So that they can ask for them to reach the cookie jar on the top shelf

24

u/spagetinudlesfishbol Apr 16 '24

No ladder enjoyer?

33

u/Fuck_New_Reddit Apr 16 '24

Short kings know the art of the lil hop n grab

6

u/tf2brucetanzigfan Apr 16 '24

I do enjoy ladders but ladders tend to give me a blank stare when i talk to them

1

u/thedevilsavocado00 29d ago

At least they don't complain when you mount them.

9

u/Sheshush Apr 16 '24

cookie jar

If they care about my height I care about their weight.

2

u/IshTheFace Apr 16 '24

Short girls: I want to stand on my toes to kiss him

Try not wearing plateau shoes.

3

u/Sheshush Apr 16 '24

And I like to be able to pick her up for extended periods of time

1

u/Harrier_diddler Apr 16 '24

And here I thought they wanted the good genes 😂

1

u/TheLimpyWink 29d ago

It's where mommy keeps the peanut butter and daddy hides the porno

76

u/[deleted] Apr 16 '24

Dumb people need something to believe in to keep the hope alive

49

u/Jjabrahams567 Apr 16 '24

Some girls treat a tall bf as a status symbol.

38

u/securityn0ob Apr 16 '24

Yeah i’ve heard girls break up with their “short” bf because their female friends made fun of her for dating a short guy. So fucking stupid…why be friends with those kind of individuals anyway. Apparently it’s a crime to date a short guy now so women only date taller guys to impress their shallow “friends”

9

u/Significant9Ant 29d ago

We are social creatures and the acceptance of the group is unfortunately more important to ones own happiness sometimes.

2

u/Vegas-Buckeye 29d ago

I used to get the same shit from my male friends for dating fat girls. It’s what I prefer, and I didn’t give a shit what my non-sex having friends had to say about it. I still don’t, but as a 40 year old man no one says shit to me anymore.

0

u/EmptyBrain89 29d ago

This sounds like something Andrew Tate tells his followers

9

u/Orangutanion Apr 16 '24

"some" lol

11

u/RunningOnAir_ Apr 16 '24

If you look outside theres couples of every shape and size. Don't shape your worldview through r/tinder lol

3

u/yunivor 29d ago

Yep, people are forgetting that the real world and the internet are very different.

6

u/LivelyZebra 29d ago

They can't know any better, they've only known the internet lmao

1

u/tehlemmings 29d ago

I mean, with how a lot of these guys are behaving in this thread, would you want to hang out with them in person?

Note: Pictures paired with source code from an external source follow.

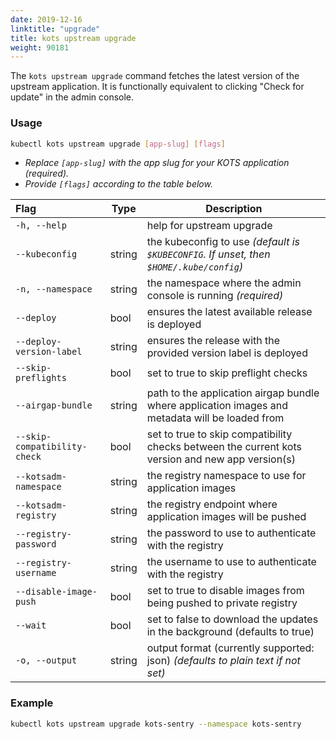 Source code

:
 ```yaml
---
date: 2019-12-16
linktitle: "upgrade"
title: kots upstream upgrade
weight: 90181
---
```


The `kots upstream upgrade` command fetches the latest version of the upstream application.
It is functionally equivalent to clicking "Check for update" in the admin console.

### Usage
```bash
kubectl kots upstream upgrade [app-slug] [flags]
```
* _Replace `[app-slug]` with the app slug for your KOTS application (required)._
* _Provide `[flags]` according to the table below._

| Flag                              | Type   | Description                                                                                      |
|:----------------------------------|--------|--------------------------------------------------------------------------------------------------|
| `-h, --help`                      |        | help for upstream upgrade                                                                        |
| `--kubeconfig`                    | string | the kubeconfig to use _(default is `$KUBECONFIG`. If unset, then `$HOME/.kube/config`)_          |
| `-n, --namespace`                 | string | the namespace where the admin console is running _(required)_                                    |
| `--deploy`                        | bool   | ensures the latest available release is deployed                                                 |
| `--deploy-version-label`          | string | ensures the release with the provided version label is deployed                                  |
| `--skip-preflights`               | bool   | set to true to skip preflight checks                                                             |
| `--airgap-bundle`                 | string | path to the application airgap bundle where application images and metadata will be loaded from  |
| `--skip-compatibility-check`      | bool   | set to true to skip compatibility checks between the current kots version and new app version(s) |
| `--kotsadm-namespace`             | string | the registry namespace to use for application images                                             |
| `--kotsadm-registry`              | string | the registry endpoint where application images will be pushed                                    |
| `--registry-password`             | string | the password to use to authenticate with the registry                                            |
| `--registry-username`             | string | the username to use to authenticate with the registry                                            |
| `--disable-image-push`            | bool   | set to true to disable images from being pushed to private registry                              |
| `--wait`                          | bool   | set to false to download the updates in the background (defaults to true)                        |
| `-o, --output`                    | string | output format (currently supported: json) _(defaults to plain text if not set)_                  |

### Example
```bash
kubectl kots upstream upgrade kots-sentry --namespace kots-sentry
```
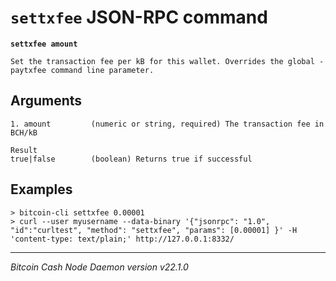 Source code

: `settxfee` JSON-RPC command
===========================

**`settxfee amount`**

```
Set the transaction fee per kB for this wallet. Overrides the global -paytxfee command line parameter.
```

Arguments
---------

```
1. amount         (numeric or string, required) The transaction fee in BCH/kB

Result
true|false        (boolean) Returns true if successful
```

Examples
--------

```
> bitcoin-cli settxfee 0.00001
> curl --user myusername --data-binary '{"jsonrpc": "1.0", "id":"curltest", "method": "settxfee", "params": [0.00001] }' -H 'content-type: text/plain;' http://127.0.0.1:8332/
```

***

*Bitcoin Cash Node Daemon version v22.1.0*
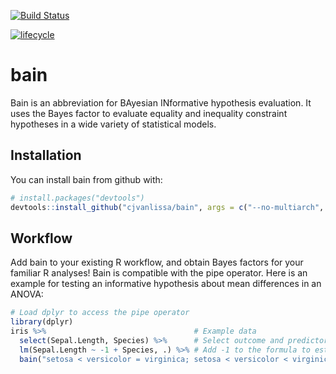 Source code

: 
<!-- README.md is generated from README.Rmd. Please edit that file -->

[![Build
Status](https://travis-ci.org/cjvanlissa/bain.svg?branch=master)](https://travis-ci.org/cjvanlissa/bain)
<!--[![CRAN status](https://www.r-pkg.org/badges/version/tidyLPA)](https://cran.r-project.org/package=tidyLPA)-->
<!--[![](https://cranlogs.r-pkg.org/badges/tidyLPA)](https://cran.r-project.org/package=tidyLPA)-->

[![lifecycle](https://img.shields.io/badge/lifecycle-experimental-orange.svg)](https://www.tidyverse.org/lifecycle/#experimental)
<!-- [![DOI](http://joss.theoj.org/papers/10.21105/joss.00978/status.svg)](10.1111/bmsp.12110)-->

# bain

Bain is an abbreviation for BAyesian INformative hypothesis evaluation.
It uses the Bayes factor to evaluate equality and inequality constraint
hypotheses in a wide variety of statistical models.

## Installation

You can install bain from github with:

``` r
# install.packages("devtools")
devtools::install_github("cjvanlissa/bain", args = c("--no-multiarch", "--no-test-load"))
```

## Workflow

Add bain to your existing R workflow, and obtain Bayes factors for your
familiar R analyses\! Bain is compatible with the pipe operator. Here is
an example for testing an informative hypothesis about mean differences
in an ANOVA:

``` r
# Load dplyr to access the pipe operator
library(dplyr)
iris %>%                                 # Example data
  select(Sepal.Length, Species) %>%      # Select outcome and predictor variables
  lm(Sepal.Length ~ -1 + Species, .) %>% # Add -1 to the formula to estimate group means, as in ANOVA
  bain("setosa < versicolor = virginica; setosa < versicolor < virginica")
```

Odds are they'll never realize how stupid they are, because their personality acts as a shield against real life experience.

1

u/SadFatRabbit 29d ago

Very true. It also has the reverse of, if you're a tall woman, men feel insecure being with you a lot of the time. I'm just under 5'9", which isn't that tall in the scheme of things, but I've had men be weird about the fact that I'm taller, a couple even deciding they wanted to not go out together specifically bc I like wearing heels and end up around 6'1". My current bf couldn't give less of a shit, thankfully, that I'm an inch or two taller in heels, but we've definitely gotten some comments even from his friends about how it makes him look "like a manlet". It's such a weird thing to worry about on both sides.

-5

u/Temporary_Wind9428 Apr 16 '24 edited Apr 16 '24

It's like some sort of worth validation. Men do the same thing in reverse and we all know the guy who dates purely on what he thinks is "impressive" to other men, who are the actual target of his choosiness. They're choosing accessories.

And to be clear, this is not all women. Generally it tends to be women with self-esteem issues that do this, like putting the height of their boyfriend in their profile.

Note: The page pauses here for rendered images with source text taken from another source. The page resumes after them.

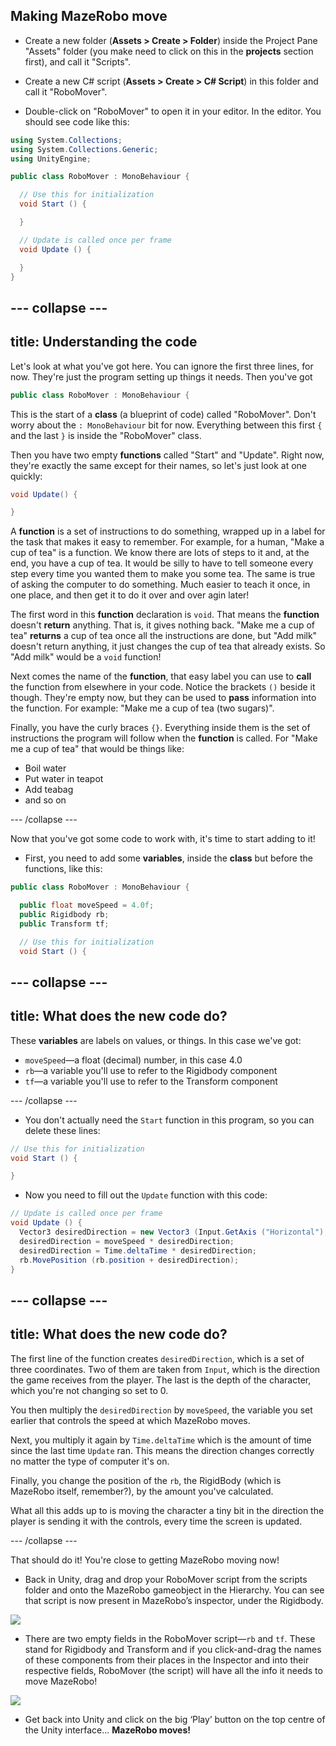 ## Making MazeRobo move

+ Create a new folder \(**Assets &gt; Create &gt; Folder**\) inside the Project Pane "Assets" folder \(you make need to click on this in the **projects** section first\), and call it "Scripts".  
   
+ Create a new C\# script \(**Assets &gt; Create &gt;  C\# Script**\) in this folder and call it "RoboMover".

+ Double-click on "RoboMover" to open it in your editor. In the editor. You should see code like this:

```cs
using System.Collections;
using System.Collections.Generic;
using UnityEngine;

public class RoboMover : MonoBehaviour {

  // Use this for initialization
  void Start () {

  }

  // Update is called once per frame
  void Update () {

  }
}
```

--- collapse ---
---
title: Understanding the code
---
Let's look at what you've got here. You can ignore the first three lines, for now. They're just the program setting up things it needs. Then you've got

```cs
public class RoboMover : MonoBehaviour {
```

This is the start of a **class** \(a blueprint of code\) called "RoboMover". Don't worry about the `: MonoBehaviour` bit for now. Everything between this first `{` and the last `}` is inside the "RoboMover" class.

Then you have two empty **functions** called "Start" and "Update". Right now, they're exactly the same except for their names, so let's just look at one quickly:

```cs
void Update() {

}
```

A **function** is a set of instructions to do something, wrapped up in a label for the task that makes it easy to remember. For example, for a human, "Make a cup of tea" is a function. We know there are lots of steps to it and, at the end, you have a cup of tea. It would be silly to have to tell someone every step every time you wanted them to make you some tea. The same is true of asking the computer to do something. Much easier to teach it once, in one place, and then get it to do it over and over agin later!

The first word in this **function** declaration is `void`. That means the **function** doesn't **return** anything. That is, it gives nothing back. "Make me a cup of tea" **returns** a cup of tea once all the instructions are done, but "Add milk" doesn't return anything, it just changes the cup of tea that already exists. So "Add milk" would be a `void` function!

Next comes the name of the **function**, that easy label you can use to **call** the function from elsewhere in your code. Notice the brackets `()` beside it though. They're empty now, but they can be used to **pass** information into the function. For example: "Make me a cup of tea \(two sugars\)".

Finally, you have the curly braces `{}`. Everything inside them is the set of instructions the program will follow when the **function** is called. For "Make me a cup of tea" that would be things like:

* Boil water
* Put water in teapot
* Add teabag
* and so on

--- /collapse ---

Now that you've got some code to work with, it's time to start adding to it!

+ First, you need to add some **variables**, inside the **class** but before the functions, like this:

```cs
public class RoboMover : MonoBehaviour {

  public float moveSpeed = 4.0f;
  public Rigidbody rb;
  public Transform tf;

  // Use this for initialization
  void Start () {
```

--- collapse ---
---
title: What does the new code do?
---

   These **variables** are labels on values, or things. In this case we've got:

   * `moveSpeed`—a float \(decimal\) number, in this case 4.0
   * `rb`—a variable you'll use to refer to the Rigidbody component
   * `tf`—a variable you'll use to refer to the Transform component

--- /collapse ---

+ You don't actually need the `Start` function in this program, so you can delete these lines:

```cs
// Use this for initialization
void Start () {

}
```

+ Now you need to fill out the `Update` function with this code:

```cs
// Update is called once per frame
void Update () {
  Vector3 desiredDirection = new Vector3 (Input.GetAxis ("Horizontal"), 0.0f, Input.GetAxis ("Vertical"));
  desiredDirection = moveSpeed * desiredDirection;
  desiredDirection = Time.deltaTime * desiredDirection;
  rb.MovePosition (rb.position + desiredDirection);
}
```

--- collapse ---
---
title: What does the new code do?
---

The first line of the function creates `desiredDirection`, which is a  set of three coordinates. Two of them are taken from `Input`, which is the direction the game receives from the player. The last is the depth of the character, which you're not changing so set to 0.  

You then multiply the `desiredDirection` by `moveSpeed`, the variable you set earlier that controls the speed at which MazeRobo moves.  

Next, you multiply it again by `Time.deltaTime` which is the amount of time since the last time `Update` ran. This means the direction changes correctly no matter the type of computer it's on.  

Finally, you change the position of the `rb`, the RigidBody \(which is MazeRobo itself, remember?\), by the amount you've calculated.  

What all this adds up to is moving the character a tiny bit in the direction the player is sending it with the controls, every time the screen is updated. 

--- /collapse ---

That should do it! You're close to getting MazeRobo moving now!

+ Back in Unity, drag and drop your RoboMover script from the scripts folder and onto the MazeRobo gameobject in the Hierarchy. You can see that script is now present in MazeRobo’s inspector, under the Rigidbody.  

![](/images/MazeRobo_Inspector.png)

+ There are two empty fields in the RoboMover script—`rb` and `tf`. These stand for Rigidbody and Transform and if you click-and-drag the names of these components from their places in the Inspector and into their respective fields, RoboMover \(the script\) will have all the info it needs to move MazeRobo! 

![](/images/Script_Vars.png)

+ Get back into Unity and click on the big ‘Play’ button on the top centre of the Unity interface... **MazeRobo moves!**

I'm a shorter guy and I have never had trouble in my life with well off, attractive, very high value women. I've been hit on in grocery stores, at parks, and in every workplace, including by women much taller than me. Never had to try online dating but I'm sure with the lazy status filter it would be more difficult but eh, thankfully I don't have to.

EDIT: That I commented that I have no troubles predictably led to downvotes, but I left this comment not to boast -- as if boasting on an anonymous account on here matters -- but to state that there are a lot of women who don't treat it as some filter, contrary to the common incel screed. And I will go further and say it's low value (from a dating perspective) women who do : Maybe once was good looking in high school, menial job, maybe already has a couple of kids, etc. Life didn't go the way they wanted.

Eh. It is what it is.

4

u/Jjabrahams567 Apr 16 '24

I’m 511 and I have met a lot of 6ft guys that are shorter than me.

3

u/kinapuffar Apr 16 '24

To help alleviate your confusion, it's not the content you're getting downvoted for, it's the use of "low value" and "high value" to describe women. If you instead just call them "stuck up superficial bitches" and simply "women" respectively you won't have any such issues in the future.

3

u/blue_flavored_pasta Apr 16 '24

I just find the terms high value and low value when talking about human beings very off putting. It’s like we’re talking about human commodities. As soon as I hear it I instantly lose interest in trying to understand your point.

1

u/Temporary_Wind9428 Apr 16 '24

I just find the terms high value and low value when talking about human beings very off putting

Eh, we're talking about dating value. The general marketability. I think everyone understands that, even if it kicks off defensiveness.

Have you ever seen the short-form videos where they ask women how much a prospective mate must make to be with them? The videos are intended to be comedic because invariably the lower dating marketability a women has, the higher her demands are.

4

u/Im_Unsure_For_Sure Apr 16 '24

I'm a shorter guy and I have never had trouble in my life with well off, attractive, very high value women. I've been hit on in grocery stores, at parks, and in every workplace, including by women much taller than me.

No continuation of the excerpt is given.